**Records shown:**
------------------------
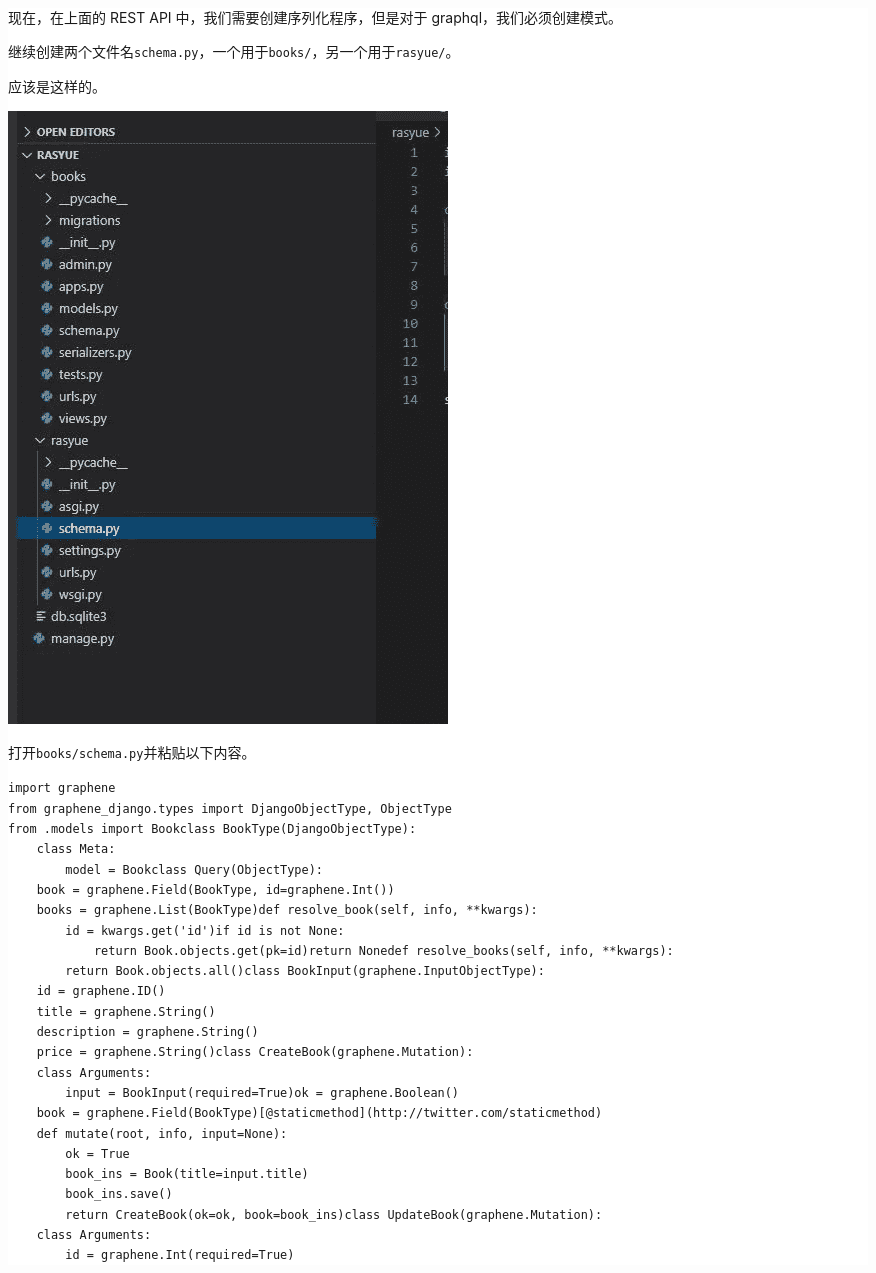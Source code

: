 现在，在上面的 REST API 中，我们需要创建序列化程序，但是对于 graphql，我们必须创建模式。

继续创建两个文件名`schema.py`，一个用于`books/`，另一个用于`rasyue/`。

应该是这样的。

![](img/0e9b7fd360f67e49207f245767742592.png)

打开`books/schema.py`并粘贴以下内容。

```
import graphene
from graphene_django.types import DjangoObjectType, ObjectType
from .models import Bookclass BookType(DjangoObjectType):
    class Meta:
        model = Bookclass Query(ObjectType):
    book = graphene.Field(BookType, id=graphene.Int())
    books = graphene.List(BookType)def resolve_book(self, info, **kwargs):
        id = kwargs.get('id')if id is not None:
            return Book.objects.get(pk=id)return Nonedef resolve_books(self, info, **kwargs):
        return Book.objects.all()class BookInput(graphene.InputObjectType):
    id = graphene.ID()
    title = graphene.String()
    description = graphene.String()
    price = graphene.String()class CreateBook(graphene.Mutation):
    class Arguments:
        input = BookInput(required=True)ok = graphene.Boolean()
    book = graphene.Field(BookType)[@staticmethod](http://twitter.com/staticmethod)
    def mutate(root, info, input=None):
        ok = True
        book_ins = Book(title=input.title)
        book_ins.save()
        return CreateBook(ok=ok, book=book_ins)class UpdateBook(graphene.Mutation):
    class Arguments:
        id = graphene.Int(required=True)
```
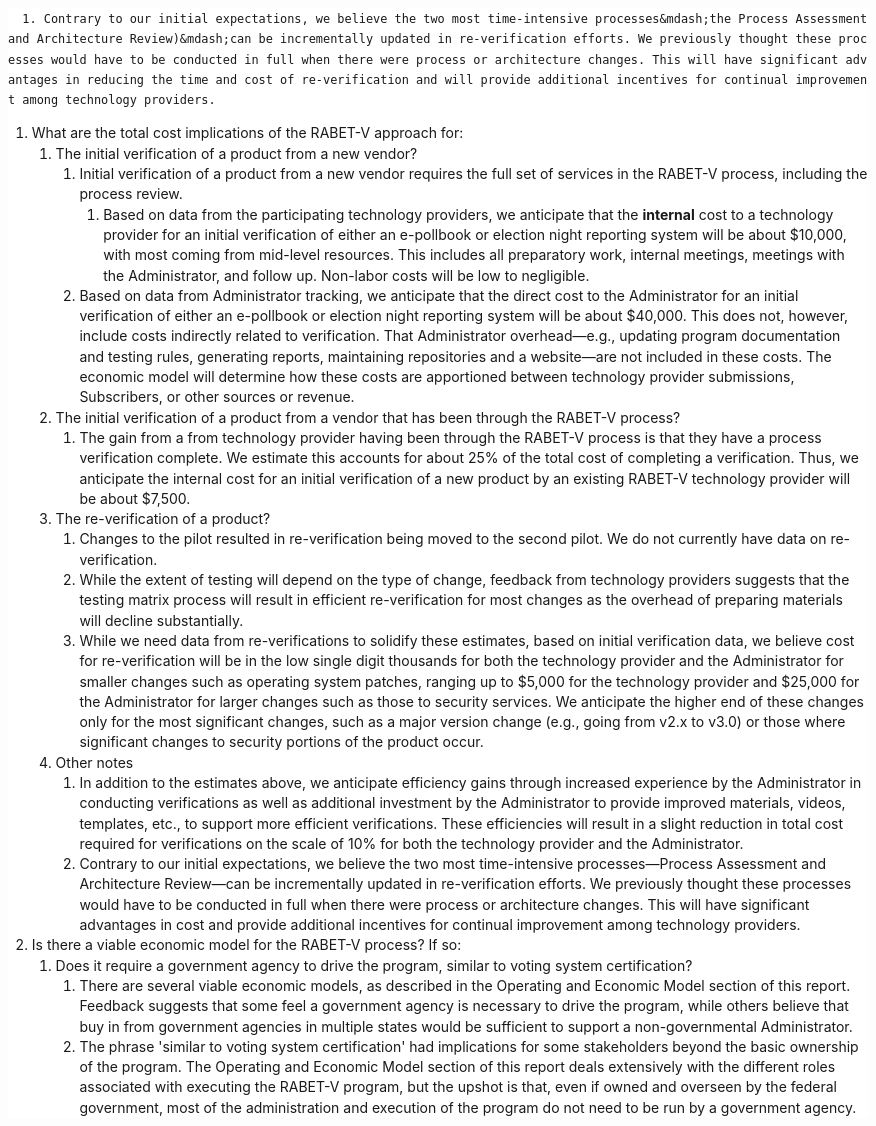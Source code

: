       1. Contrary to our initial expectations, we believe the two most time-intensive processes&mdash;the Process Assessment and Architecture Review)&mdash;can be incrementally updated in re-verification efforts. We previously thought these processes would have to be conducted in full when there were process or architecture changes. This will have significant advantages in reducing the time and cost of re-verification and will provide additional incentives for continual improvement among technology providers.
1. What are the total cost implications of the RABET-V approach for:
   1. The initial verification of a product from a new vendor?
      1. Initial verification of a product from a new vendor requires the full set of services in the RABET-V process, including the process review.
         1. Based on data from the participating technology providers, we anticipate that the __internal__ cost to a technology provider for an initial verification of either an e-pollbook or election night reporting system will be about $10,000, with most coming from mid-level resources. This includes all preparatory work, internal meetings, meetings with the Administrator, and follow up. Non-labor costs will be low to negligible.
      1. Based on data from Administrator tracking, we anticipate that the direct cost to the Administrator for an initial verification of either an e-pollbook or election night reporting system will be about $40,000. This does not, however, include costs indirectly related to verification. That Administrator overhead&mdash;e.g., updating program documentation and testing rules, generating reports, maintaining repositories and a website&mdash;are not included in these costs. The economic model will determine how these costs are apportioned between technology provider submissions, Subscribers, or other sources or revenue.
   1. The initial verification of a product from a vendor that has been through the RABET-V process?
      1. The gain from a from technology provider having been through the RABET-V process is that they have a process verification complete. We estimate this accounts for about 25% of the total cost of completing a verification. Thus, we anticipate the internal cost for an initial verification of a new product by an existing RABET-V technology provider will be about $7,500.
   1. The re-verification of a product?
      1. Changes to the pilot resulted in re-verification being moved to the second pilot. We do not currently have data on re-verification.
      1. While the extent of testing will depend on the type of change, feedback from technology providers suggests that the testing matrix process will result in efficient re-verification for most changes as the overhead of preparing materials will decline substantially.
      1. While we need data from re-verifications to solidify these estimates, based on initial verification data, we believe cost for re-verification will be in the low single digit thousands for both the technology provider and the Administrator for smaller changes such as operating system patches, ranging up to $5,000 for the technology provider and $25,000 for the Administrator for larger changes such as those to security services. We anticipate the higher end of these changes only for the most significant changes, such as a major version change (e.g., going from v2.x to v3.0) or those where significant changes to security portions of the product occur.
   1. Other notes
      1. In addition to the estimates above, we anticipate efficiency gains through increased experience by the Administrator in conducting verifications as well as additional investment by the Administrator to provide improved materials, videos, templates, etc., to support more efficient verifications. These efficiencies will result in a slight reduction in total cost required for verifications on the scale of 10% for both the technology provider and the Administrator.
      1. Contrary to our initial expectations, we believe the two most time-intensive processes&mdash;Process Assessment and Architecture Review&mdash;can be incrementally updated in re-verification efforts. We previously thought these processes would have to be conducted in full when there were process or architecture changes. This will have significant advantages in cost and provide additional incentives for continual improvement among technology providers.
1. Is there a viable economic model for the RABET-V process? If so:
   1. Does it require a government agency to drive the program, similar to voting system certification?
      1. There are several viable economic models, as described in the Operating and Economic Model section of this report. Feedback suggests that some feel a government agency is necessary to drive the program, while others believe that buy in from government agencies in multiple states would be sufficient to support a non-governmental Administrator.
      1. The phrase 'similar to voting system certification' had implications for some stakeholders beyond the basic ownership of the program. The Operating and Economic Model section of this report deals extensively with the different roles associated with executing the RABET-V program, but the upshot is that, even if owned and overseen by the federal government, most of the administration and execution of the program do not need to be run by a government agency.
------------------------
**Activity:**
An exact copy of the lines above, from the one containing "1. The gain" down to the one containing "1. While the" and including both, is the whole answer; retype it and nothing else.

**Answer space:**
      1. The gain from a from technology provider having been through the RABET-V process is that they have a process verification complete. We estimate this accounts for about 25% of the total cost of completing a verification. Thus, we anticipate the internal cost for an initial verification of a new product by an existing RABET-V technology provider will be about $7,500.
   1. The re-verification of a product?
      1. Changes to the pilot resulted in re-verification being moved to the second pilot. We do not currently have data on re-verification.
      1. While the extent of testing will depend on the type of change, feedback from technology providers suggests that the testing matrix process will result in efficient re-verification for most changes as the overhead of preparing materials will decline substantially.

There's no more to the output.